Sadly, the suicide rate has significantly increased since the turn of the century. From 1999 through 2017, the age-adjusted suicide rate increased 33 percent. Of the estimated 120 suicide deaths per day, almost 70 percent were likely to be white males.
Many suicide attempts are not fatal. In fact, there is one death by suicide for every 25 attempts. In 2017, there were an estimated 1,400,000 suicide attempts.
How does depression play a role? Not everyone dealing with depression will attempt suicide. It is, however, a significant risk factor. According to the Department of Health and Human Services, about 2 percent of individuals who, at some point, received outpatient treatment for depression die by suicide. The number doubles for individuals with a history of inpatient treatment for major depression. Also, those who received inpatient care after suicidal attempts or ideation are three times more likely to commit suicide compared to those treated as outpatients.
Warning signs for those considering suicide include:
- Verbal threats or passing remarks like, “Things will be better without me around.”
- Expressing helplessness or hopelessness
- Showing signs of depression
- Giving away cherished possessions
- Showing no interest in future pans
- Previous sucide attempts
- Engaging in high-risk behaviors
- Increased drug or alcohol use
Substance Abuse and Suicide Risk
Sadly, some people reach a point where their hopelessness and desperation take them to a very dark place. Addiction can hasten the process. Those who abuse drugs or alcohol are as much as nine times more likely to attempt suicide compared to nonusers.
Risk factors for suicide attempts among those struggling with addiction:
- Suicide attempts in the family
- Family history of psychotic disorders or addiction
- Duration of substance abuse
- Type of drugs abused (intravenous drug users are more at risk)
- Hypersensitive personality structure, which is a type of biological predisposition due to structures in the brain
Life is Precious–Help is Always Available
If you struggle with suicidal ideation or think a loved one may be suffering, resources are always available .
The National Suicide Prevention Lifeline helps those in crisis. By calling 1-800-273-TALK (8255) you can connect with a professional who will listen to you and give you the resources to make it through this difficult time. If you feel more comfortable communicating with someone by text type TALK to 741741.
In addition, calling 1-800-784-2433 or visiting www.hopeline.com can connect you with a local crisis center.

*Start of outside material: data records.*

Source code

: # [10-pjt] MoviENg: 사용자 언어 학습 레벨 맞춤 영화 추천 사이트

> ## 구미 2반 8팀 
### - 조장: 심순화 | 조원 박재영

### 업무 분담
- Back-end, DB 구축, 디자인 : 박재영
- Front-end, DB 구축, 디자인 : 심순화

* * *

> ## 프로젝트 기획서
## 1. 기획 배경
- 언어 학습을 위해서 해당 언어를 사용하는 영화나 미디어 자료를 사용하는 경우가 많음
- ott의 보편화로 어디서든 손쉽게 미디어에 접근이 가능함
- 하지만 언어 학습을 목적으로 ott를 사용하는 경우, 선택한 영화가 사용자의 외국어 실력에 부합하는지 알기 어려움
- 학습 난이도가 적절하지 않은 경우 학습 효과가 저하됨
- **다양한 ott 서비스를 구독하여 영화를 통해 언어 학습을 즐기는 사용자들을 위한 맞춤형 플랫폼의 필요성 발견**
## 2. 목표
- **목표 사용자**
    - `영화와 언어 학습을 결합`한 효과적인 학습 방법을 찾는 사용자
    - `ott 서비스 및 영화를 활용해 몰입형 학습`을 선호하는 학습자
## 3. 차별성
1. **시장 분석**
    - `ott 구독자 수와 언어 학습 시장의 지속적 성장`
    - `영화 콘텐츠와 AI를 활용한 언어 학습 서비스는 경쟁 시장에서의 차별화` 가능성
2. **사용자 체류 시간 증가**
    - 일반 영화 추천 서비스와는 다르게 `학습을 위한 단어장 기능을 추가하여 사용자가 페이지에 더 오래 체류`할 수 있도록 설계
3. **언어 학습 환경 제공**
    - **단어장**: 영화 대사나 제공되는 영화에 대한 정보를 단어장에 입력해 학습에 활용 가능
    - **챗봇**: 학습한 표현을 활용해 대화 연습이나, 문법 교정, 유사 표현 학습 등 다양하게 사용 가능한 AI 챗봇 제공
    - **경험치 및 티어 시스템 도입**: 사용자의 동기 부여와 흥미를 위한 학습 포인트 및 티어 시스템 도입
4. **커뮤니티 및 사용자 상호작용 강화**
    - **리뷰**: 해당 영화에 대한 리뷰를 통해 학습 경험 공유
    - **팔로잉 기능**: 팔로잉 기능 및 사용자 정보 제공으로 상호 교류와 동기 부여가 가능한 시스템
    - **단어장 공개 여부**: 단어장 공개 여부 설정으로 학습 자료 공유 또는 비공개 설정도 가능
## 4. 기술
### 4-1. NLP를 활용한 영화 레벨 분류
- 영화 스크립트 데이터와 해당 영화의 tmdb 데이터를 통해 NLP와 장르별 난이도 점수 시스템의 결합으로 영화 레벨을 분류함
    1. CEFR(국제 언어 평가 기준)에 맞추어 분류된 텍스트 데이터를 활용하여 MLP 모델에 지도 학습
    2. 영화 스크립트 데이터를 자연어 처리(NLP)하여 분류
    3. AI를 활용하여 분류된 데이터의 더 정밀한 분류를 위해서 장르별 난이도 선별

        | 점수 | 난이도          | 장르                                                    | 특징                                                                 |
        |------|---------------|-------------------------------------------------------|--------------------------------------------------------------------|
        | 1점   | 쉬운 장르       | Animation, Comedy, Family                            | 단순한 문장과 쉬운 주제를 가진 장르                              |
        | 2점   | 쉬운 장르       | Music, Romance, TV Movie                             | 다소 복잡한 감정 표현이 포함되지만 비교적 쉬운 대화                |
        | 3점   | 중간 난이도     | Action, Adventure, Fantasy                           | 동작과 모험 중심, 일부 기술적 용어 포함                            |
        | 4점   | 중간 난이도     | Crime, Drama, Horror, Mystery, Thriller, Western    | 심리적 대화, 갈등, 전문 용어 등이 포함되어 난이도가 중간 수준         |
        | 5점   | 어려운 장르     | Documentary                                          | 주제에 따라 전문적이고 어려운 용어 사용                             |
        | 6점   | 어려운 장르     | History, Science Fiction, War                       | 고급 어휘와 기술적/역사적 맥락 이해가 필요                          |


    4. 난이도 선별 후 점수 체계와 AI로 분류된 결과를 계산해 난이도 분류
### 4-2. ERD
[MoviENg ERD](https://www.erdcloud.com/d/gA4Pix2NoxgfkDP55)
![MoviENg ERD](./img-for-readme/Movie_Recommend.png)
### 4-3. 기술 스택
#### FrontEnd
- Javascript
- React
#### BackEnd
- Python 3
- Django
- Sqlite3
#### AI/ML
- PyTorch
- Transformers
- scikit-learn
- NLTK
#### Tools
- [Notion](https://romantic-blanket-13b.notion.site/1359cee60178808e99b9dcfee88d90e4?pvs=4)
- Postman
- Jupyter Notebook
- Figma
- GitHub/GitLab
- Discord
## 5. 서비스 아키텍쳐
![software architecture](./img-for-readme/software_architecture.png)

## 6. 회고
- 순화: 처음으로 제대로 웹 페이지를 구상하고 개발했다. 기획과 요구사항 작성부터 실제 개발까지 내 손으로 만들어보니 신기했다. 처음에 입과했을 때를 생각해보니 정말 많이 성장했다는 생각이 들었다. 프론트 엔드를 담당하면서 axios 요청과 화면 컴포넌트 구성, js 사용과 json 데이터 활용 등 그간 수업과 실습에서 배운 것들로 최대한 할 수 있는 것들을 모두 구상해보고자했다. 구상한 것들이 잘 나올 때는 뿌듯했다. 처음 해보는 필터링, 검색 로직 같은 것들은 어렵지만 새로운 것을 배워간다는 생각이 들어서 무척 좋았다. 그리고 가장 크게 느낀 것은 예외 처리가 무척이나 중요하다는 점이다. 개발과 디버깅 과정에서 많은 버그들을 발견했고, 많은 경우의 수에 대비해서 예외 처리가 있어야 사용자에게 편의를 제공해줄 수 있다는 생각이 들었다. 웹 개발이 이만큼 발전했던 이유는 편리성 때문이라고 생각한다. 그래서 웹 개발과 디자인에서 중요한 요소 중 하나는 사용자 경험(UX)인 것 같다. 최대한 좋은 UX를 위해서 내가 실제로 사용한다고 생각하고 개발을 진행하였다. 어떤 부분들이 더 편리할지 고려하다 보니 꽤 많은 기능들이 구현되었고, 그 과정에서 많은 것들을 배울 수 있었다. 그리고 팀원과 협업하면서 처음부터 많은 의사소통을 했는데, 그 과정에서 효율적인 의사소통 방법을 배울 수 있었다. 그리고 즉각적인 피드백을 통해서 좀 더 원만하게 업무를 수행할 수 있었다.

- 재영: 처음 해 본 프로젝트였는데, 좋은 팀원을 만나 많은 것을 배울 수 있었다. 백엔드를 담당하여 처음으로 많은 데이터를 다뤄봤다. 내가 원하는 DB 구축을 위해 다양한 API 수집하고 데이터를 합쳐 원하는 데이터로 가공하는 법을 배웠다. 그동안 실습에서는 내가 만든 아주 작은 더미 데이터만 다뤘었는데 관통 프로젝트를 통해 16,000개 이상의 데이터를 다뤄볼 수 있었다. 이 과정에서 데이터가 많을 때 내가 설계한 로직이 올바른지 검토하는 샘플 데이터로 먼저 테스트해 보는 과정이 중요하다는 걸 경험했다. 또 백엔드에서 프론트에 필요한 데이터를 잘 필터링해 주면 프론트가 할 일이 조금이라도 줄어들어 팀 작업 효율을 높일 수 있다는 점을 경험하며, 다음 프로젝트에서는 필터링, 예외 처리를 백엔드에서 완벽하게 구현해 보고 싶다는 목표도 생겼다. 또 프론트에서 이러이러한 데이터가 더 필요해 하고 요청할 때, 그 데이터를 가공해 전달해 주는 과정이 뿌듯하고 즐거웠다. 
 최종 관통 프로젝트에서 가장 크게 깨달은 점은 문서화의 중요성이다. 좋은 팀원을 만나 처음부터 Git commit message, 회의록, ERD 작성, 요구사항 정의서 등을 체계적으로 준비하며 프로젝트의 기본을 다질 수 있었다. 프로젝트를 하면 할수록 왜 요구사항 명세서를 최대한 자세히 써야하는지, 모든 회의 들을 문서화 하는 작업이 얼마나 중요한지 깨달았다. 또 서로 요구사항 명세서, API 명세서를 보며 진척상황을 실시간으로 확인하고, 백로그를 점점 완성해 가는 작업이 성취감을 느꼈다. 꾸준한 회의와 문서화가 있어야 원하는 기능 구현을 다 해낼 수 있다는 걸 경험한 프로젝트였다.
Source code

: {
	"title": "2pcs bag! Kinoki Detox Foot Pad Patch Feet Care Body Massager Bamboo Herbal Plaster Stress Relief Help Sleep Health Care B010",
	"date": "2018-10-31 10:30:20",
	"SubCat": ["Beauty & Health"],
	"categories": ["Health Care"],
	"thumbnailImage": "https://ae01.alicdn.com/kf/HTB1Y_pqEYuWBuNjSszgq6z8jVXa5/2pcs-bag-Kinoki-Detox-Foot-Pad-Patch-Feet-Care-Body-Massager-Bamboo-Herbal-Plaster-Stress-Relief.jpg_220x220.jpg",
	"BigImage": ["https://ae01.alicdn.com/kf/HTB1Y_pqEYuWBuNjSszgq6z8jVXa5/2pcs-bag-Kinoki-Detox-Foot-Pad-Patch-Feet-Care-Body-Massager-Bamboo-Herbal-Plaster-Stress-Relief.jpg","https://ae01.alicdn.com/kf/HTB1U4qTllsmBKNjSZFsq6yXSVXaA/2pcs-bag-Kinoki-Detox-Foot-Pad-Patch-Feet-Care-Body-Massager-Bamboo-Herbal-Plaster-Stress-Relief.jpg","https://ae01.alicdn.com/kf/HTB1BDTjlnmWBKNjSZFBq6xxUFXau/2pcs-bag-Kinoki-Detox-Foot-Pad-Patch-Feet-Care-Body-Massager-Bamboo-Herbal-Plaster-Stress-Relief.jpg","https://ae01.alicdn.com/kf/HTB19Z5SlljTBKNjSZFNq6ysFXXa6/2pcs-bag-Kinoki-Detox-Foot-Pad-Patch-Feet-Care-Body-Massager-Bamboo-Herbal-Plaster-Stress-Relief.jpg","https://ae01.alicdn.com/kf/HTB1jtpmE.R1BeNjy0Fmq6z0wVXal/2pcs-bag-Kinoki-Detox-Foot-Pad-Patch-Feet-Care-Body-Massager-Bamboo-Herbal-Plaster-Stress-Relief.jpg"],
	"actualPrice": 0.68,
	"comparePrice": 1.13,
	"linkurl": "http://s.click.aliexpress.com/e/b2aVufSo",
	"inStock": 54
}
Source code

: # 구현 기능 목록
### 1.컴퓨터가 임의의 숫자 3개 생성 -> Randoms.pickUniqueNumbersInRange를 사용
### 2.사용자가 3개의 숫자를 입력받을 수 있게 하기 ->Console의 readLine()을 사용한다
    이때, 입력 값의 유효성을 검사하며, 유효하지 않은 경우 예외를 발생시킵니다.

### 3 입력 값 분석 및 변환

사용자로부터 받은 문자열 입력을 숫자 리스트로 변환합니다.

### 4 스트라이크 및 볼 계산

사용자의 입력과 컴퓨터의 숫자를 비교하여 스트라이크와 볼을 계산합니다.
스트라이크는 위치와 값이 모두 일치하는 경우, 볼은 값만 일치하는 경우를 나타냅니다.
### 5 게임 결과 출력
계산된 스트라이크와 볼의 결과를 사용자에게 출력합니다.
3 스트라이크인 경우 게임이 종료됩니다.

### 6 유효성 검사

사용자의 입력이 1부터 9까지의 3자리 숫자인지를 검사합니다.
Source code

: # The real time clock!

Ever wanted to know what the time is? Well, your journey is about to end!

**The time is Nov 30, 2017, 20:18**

What to do if someone discusses suicidal thoughts with you:
- Stay with the person or arrange for others to be with him or her
- Don’t make any promises of secrecy
- Try to stay calm and nonjudgemental
- Lending a supportive ear is great, but don’t try to counsel the person on your own
- Determine if the person has a specific plan regarding their suicidal actions. Suicide risk is much higher for those with detailed plans
- Encourage the person to seek professional help
- If you feel the person is in danger, call your local emergency number
Trust your instincts. Don’t second guess yourself. It’s always best to air on the side of caution for those struggling with depression, addiction, and suicidal ideation. Remember: your actions during an individual’s crisis can be the difference between life and death.